# What this task involves:
Could you write out, exactly, every line from the top of the data through the line holding "- [x]  no arg null"? Omit the pictures.

Records provided section start

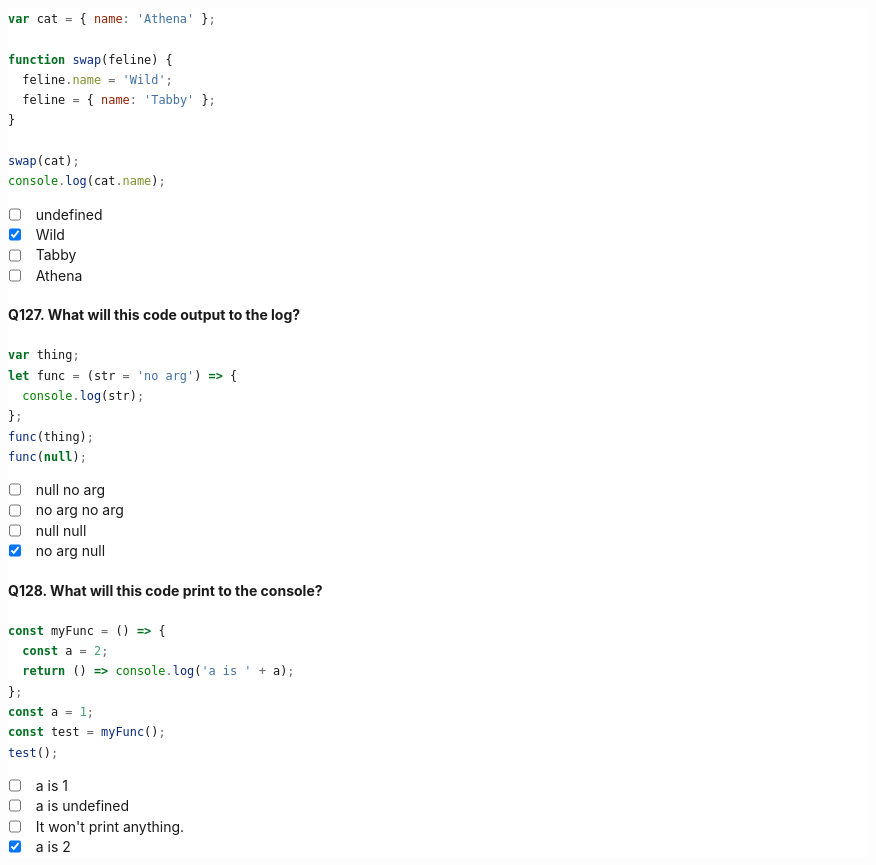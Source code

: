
 ```js
var cat = { name: 'Athena' };

function swap(feline) {
  feline.name = 'Wild';
  feline = { name: 'Tabby' };
}

swap(cat);
console.log(cat.name);
```

- [ ]  undefined
- [x]  Wild
- [ ]  Tabby
- [ ]  Athena

#### [](https://github.com/Ebazhanov/linkedin-skill-assessments-quizzes/blob/main/javascript/javascript-quiz.md#q127-what-will-this-code-output-to-the-log)Q127. What will this code output to the log?

```js
var thing;
let func = (str = 'no arg') => {
  console.log(str);
};
func(thing);
func(null);
```

- [ ]  null no arg
- [ ]  no arg no arg
- [ ]  null null
- [x]  no arg null

#### [](https://github.com/Ebazhanov/linkedin-skill-assessments-quizzes/blob/main/javascript/javascript-quiz.md#q128-what-will-this-code-print-to-the-console)Q128. What will this code print to the console?

```js
const myFunc = () => {
  const a = 2;
  return () => console.log('a is ' + a);
};
const a = 1;
const test = myFunc();
test();
```

- [ ]  a is 1
- [ ]  a is undefined
- [ ]  It won't print anything.
- [x]  a is 2
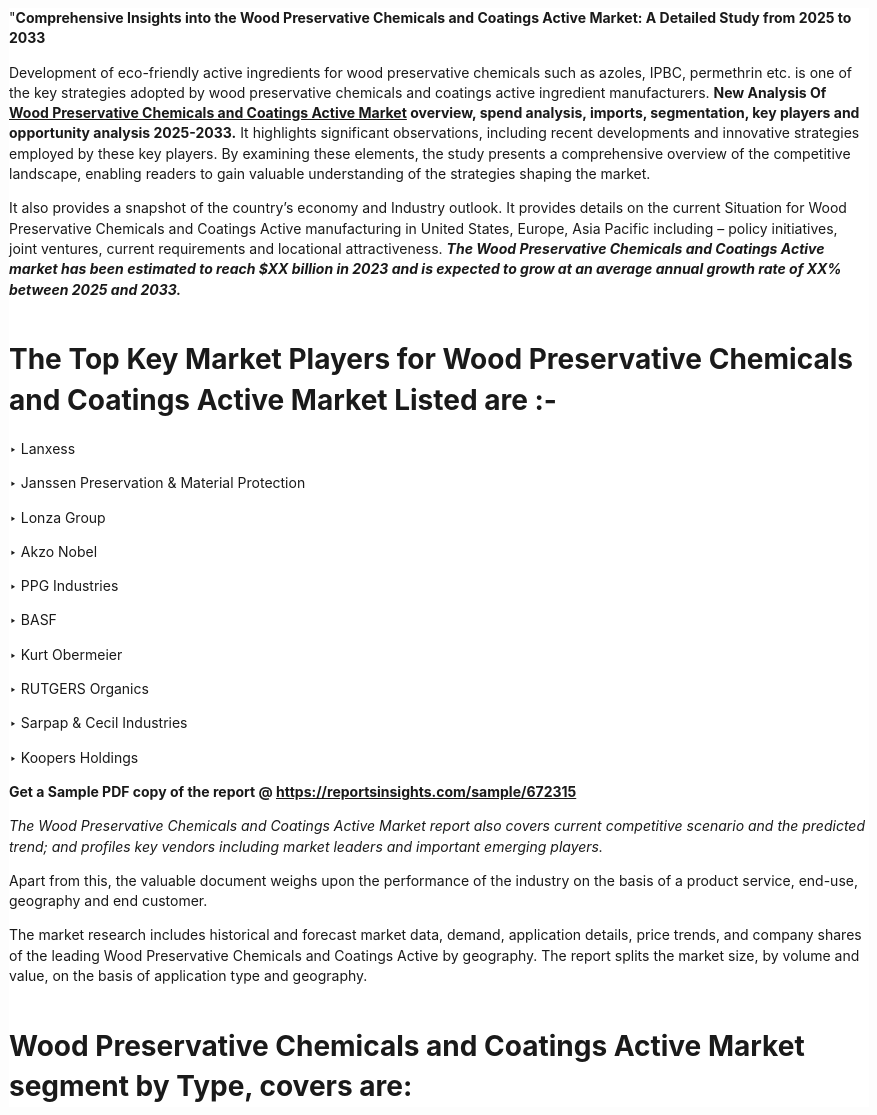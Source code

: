 "<strong>Comprehensive Insights into the Wood Preservative Chemicals and Coatings Active Market: A Detailed Study from 2025 to 2033</strong>

Development of eco-friendly active ingredients for wood preservative chemicals such as azoles, IPBC, permethrin etc. is one of the key strategies adopted by wood preservative chemicals and coatings active ingredient manufacturers. <strong>New Analysis Of <a href=https://www.reportsinsights.com/sample/672315>Wood Preservative Chemicals and Coatings Active Market</a> overview, spend analysis, imports, segmentation, key players and opportunity analysis 2025-2033.</strong> It highlights significant observations, including recent developments and innovative strategies employed by these key players. By examining these elements, the study presents a comprehensive overview of the competitive landscape, enabling readers to gain valuable understanding of the strategies shaping the market.

It also provides a snapshot of the country’s economy and Industry outlook. It provides details on the current Situation for Wood Preservative Chemicals and Coatings Active manufacturing in United States, Europe, Asia Pacific including – policy initiatives, joint ventures, current requirements and locational attractiveness. <strong><em>The Wood Preservative Chemicals and Coatings Active market has been estimated to reach $XX billion in 2023 and is expected to grow at an average annual growth rate of XX% between 2025 and 2033.</em></strong>

# <strong>The Top Key Market Players for Wood Preservative Chemicals and Coatings Active Market Listed are :-</strong> 

‣ Lanxess

‣ Janssen Preservation & Material Protection

‣ Lonza Group

‣ Akzo Nobel

‣ PPG Industries

‣ BASF

‣ Kurt Obermeier

‣ RUTGERS Organics

‣ Sarpap & Cecil Industries

‣ Koopers Holdings

<strong>Get a Sample PDF copy of the report @ <a href=https://reportsinsights.com/sample/672315>https://reportsinsights.com/sample/672315</a></strong>

<em>The Wood Preservative Chemicals and Coatings Active Market report also covers current competitive scenario and the predicted trend; and profiles key vendors including market leaders and important emerging players.</em>

Apart from this, the valuable document weighs upon the performance of the industry on the basis of a product service, end-use, geography and end customer.

The market research includes historical and forecast market data, demand, application details, price trends, and company shares of the leading Wood Preservative Chemicals and Coatings Active by geography. The report splits the market size, by volume and value, on the basis of application type and geography.

# <strong>Wood Preservative Chemicals and Coatings Active Market segment by Type, covers are:</strong>
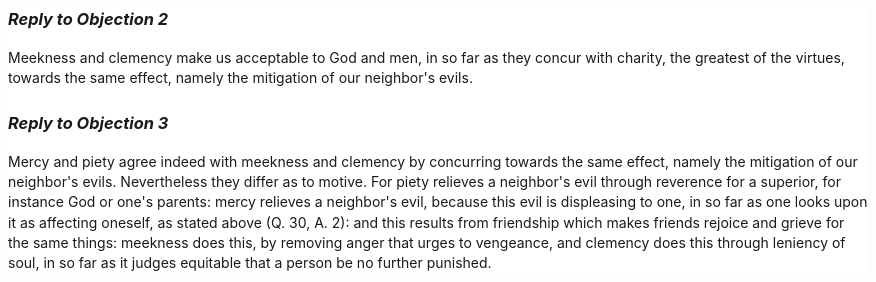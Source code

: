 ### *Reply to Objection 2*
Meekness and clemency make us acceptable to God and
men, in so far as they concur with charity, the greatest of the
virtues, towards the same effect, namely the mitigation of our
neighbor's evils.

### *Reply to Objection 3*
Mercy and piety agree indeed with meekness and clemency
by concurring towards the same effect, namely the mitigation of our
neighbor's evils. Nevertheless they differ as to motive. For piety
relieves a neighbor's evil through reverence for a superior, for
instance God or one's parents: mercy relieves a neighbor's evil,
because this evil is displeasing to one, in so far as one looks upon
it as affecting oneself, as stated above (Q. 30, A. 2): and this
results from friendship which makes friends rejoice and grieve for
the same things: meekness does this, by removing anger that urges to
vengeance, and clemency does this through leniency of soul, in so far
as it judges equitable that a person be no further punished.


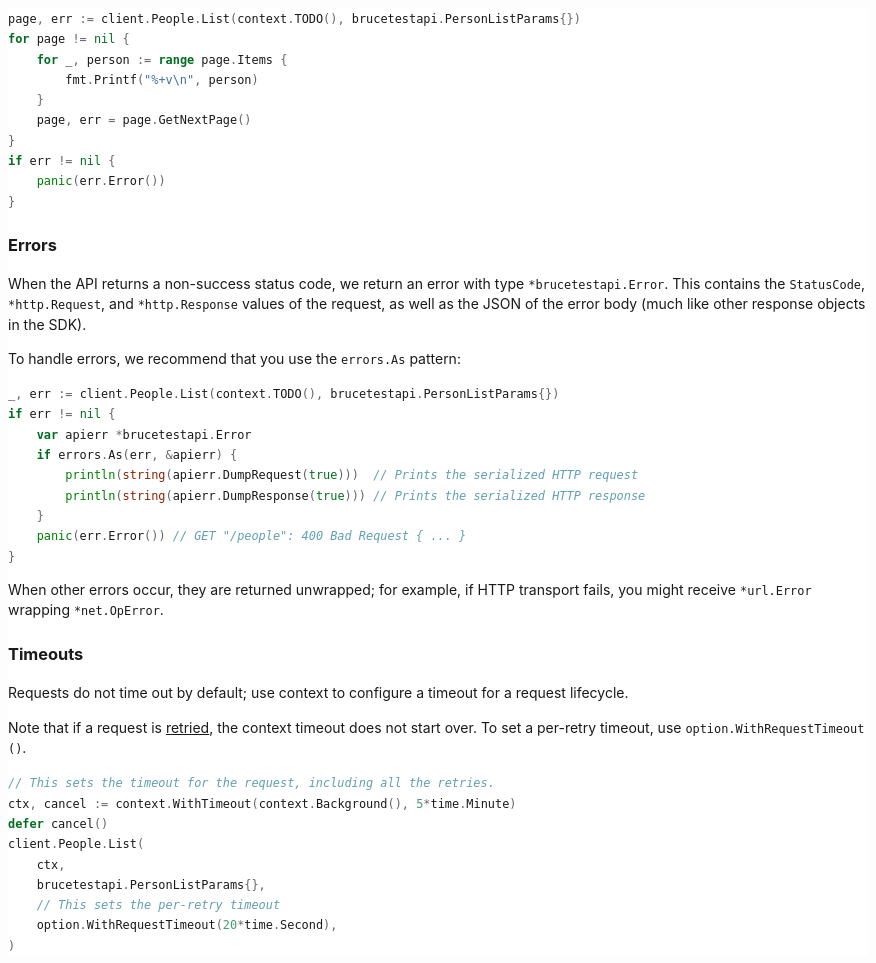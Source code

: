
 ```go
page, err := client.People.List(context.TODO(), brucetestapi.PersonListParams{})
for page != nil {
	for _, person := range page.Items {
		fmt.Printf("%+v\n", person)
	}
	page, err = page.GetNextPage()
}
if err != nil {
	panic(err.Error())
}
```

### Errors

When the API returns a non-success status code, we return an error with type
`*brucetestapi.Error`. This contains the `StatusCode`, `*http.Request`, and
`*http.Response` values of the request, as well as the JSON of the error body
(much like other response objects in the SDK).

To handle errors, we recommend that you use the `errors.As` pattern:

```go
_, err := client.People.List(context.TODO(), brucetestapi.PersonListParams{})
if err != nil {
	var apierr *brucetestapi.Error
	if errors.As(err, &apierr) {
		println(string(apierr.DumpRequest(true)))  // Prints the serialized HTTP request
		println(string(apierr.DumpResponse(true))) // Prints the serialized HTTP response
	}
	panic(err.Error()) // GET "/people": 400 Bad Request { ... }
}
```

When other errors occur, they are returned unwrapped; for example,
if HTTP transport fails, you might receive `*url.Error` wrapping `*net.OpError`.

### Timeouts

Requests do not time out by default; use context to configure a timeout for a request lifecycle.

Note that if a request is [retried](#retries), the context timeout does not start over.
To set a per-retry timeout, use `option.WithRequestTimeout()`.

```go
// This sets the timeout for the request, including all the retries.
ctx, cancel := context.WithTimeout(context.Background(), 5*time.Minute)
defer cancel()
client.People.List(
	ctx,
	brucetestapi.PersonListParams{},
	// This sets the per-retry timeout
	option.WithRequestTimeout(20*time.Second),
)
```
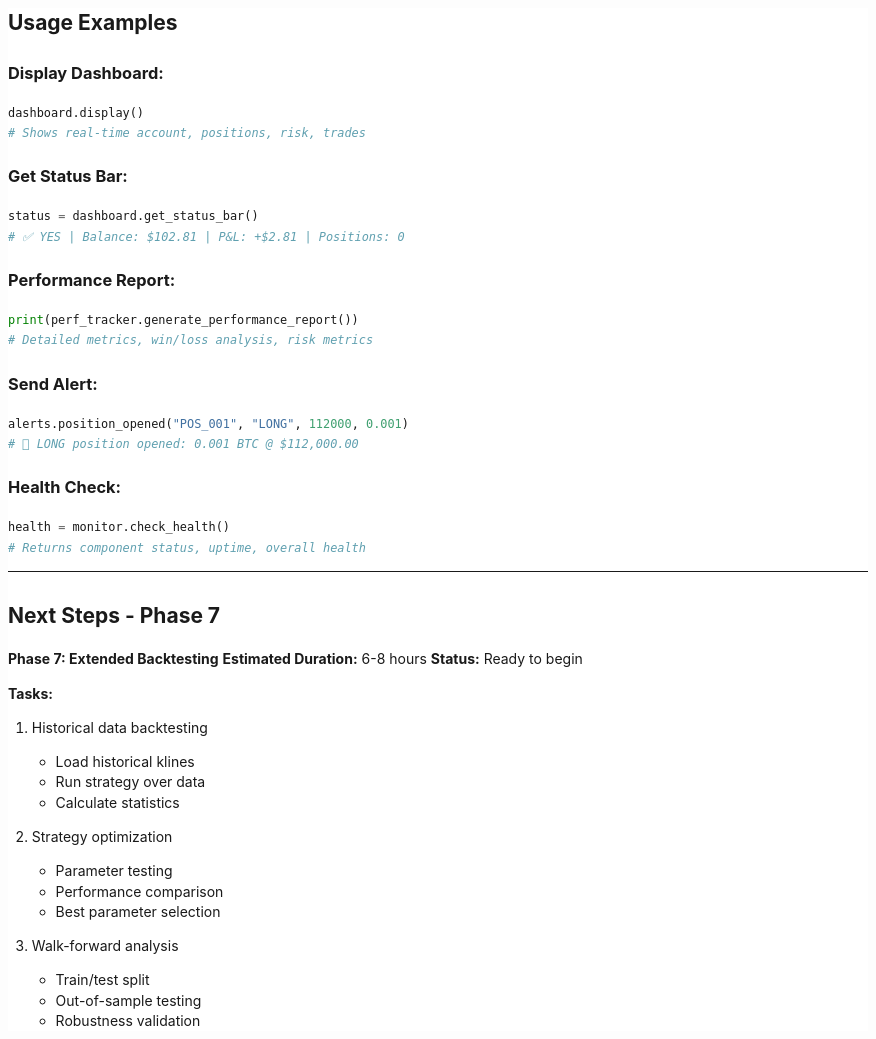 ## Usage Examples

### Display Dashboard:
```python
dashboard.display()
# Shows real-time account, positions, risk, trades
```

### Get Status Bar:
```python
status = dashboard.get_status_bar()
# ✅ YES | Balance: $102.81 | P&L: +$2.81 | Positions: 0
```

### Performance Report:
```python
print(perf_tracker.generate_performance_report())
# Detailed metrics, win/loss analysis, risk metrics
```

### Send Alert:
```python
alerts.position_opened("POS_001", "LONG", 112000, 0.001)
# 📢 LONG position opened: 0.001 BTC @ $112,000.00
```

### Health Check:
```python
health = monitor.check_health()
# Returns component status, uptime, overall health
```

---

## Next Steps - Phase 7

**Phase 7: Extended Backtesting**
**Estimated Duration:** 6-8 hours
**Status:** Ready to begin

**Tasks:**
1. Historical data backtesting
   - Load historical klines
   - Run strategy over data
   - Calculate statistics

2. Strategy optimization
   - Parameter testing
   - Performance comparison
   - Best parameter selection

3. Walk-forward analysis
   - Train/test split
   - Out-of-sample testing
   - Robustness validation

Records provided section end

# Output for this exercise:
Source code

:
 ```js
var cat = { name: 'Athena' };

function swap(feline) {
  feline.name = 'Wild';
  feline = { name: 'Tabby' };
}

swap(cat);
console.log(cat.name);
```

- [ ]  undefined
- [x]  Wild
- [ ]  Tabby
- [ ]  Athena

#### [](https://github.com/Ebazhanov/linkedin-skill-assessments-quizzes/blob/main/javascript/javascript-quiz.md#q127-what-will-this-code-output-to-the-log)Q127. What will this code output to the log?

```js
var thing;
let func = (str = 'no arg') => {
  console.log(str);
};
func(thing);
func(null);
```

- [ ]  null no arg
- [ ]  no arg no arg
- [ ]  null null
- [x]  no arg null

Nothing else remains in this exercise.